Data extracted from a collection
^^^^^^^^^^^^^^^^

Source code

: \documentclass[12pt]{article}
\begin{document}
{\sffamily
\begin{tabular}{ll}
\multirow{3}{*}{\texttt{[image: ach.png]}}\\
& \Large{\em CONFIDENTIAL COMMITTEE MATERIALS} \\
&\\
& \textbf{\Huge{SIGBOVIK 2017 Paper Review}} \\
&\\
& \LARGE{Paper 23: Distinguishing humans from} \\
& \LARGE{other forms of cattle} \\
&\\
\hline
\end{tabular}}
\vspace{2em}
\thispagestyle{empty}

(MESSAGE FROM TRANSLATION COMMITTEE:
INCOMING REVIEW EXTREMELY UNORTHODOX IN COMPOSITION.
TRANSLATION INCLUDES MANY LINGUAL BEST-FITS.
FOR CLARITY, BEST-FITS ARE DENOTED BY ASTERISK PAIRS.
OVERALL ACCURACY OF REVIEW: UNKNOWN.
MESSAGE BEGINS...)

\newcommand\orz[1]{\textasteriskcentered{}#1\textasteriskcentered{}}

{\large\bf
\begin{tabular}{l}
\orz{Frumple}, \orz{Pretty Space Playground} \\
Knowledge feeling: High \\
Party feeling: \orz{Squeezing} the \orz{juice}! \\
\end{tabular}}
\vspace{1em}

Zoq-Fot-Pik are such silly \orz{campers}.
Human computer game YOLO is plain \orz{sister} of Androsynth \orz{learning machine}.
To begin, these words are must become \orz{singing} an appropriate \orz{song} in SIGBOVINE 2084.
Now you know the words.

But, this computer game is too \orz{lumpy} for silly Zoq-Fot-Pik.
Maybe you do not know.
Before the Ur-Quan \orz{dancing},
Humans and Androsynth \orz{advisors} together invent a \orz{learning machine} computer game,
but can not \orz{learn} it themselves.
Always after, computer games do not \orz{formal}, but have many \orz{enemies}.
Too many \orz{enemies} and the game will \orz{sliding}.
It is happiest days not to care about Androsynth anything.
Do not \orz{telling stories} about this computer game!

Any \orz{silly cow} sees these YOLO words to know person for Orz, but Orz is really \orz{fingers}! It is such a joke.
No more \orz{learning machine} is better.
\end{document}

^^^^^^^^^^^^^^^^

Exercise objective - Find the lines above with the word "Paper". Copy them out.

Your response -
& \textbf{\Huge{SIGBOVIK 2017 Paper Review}} \\
& \LARGE{Paper 23: Distinguishing humans from} \\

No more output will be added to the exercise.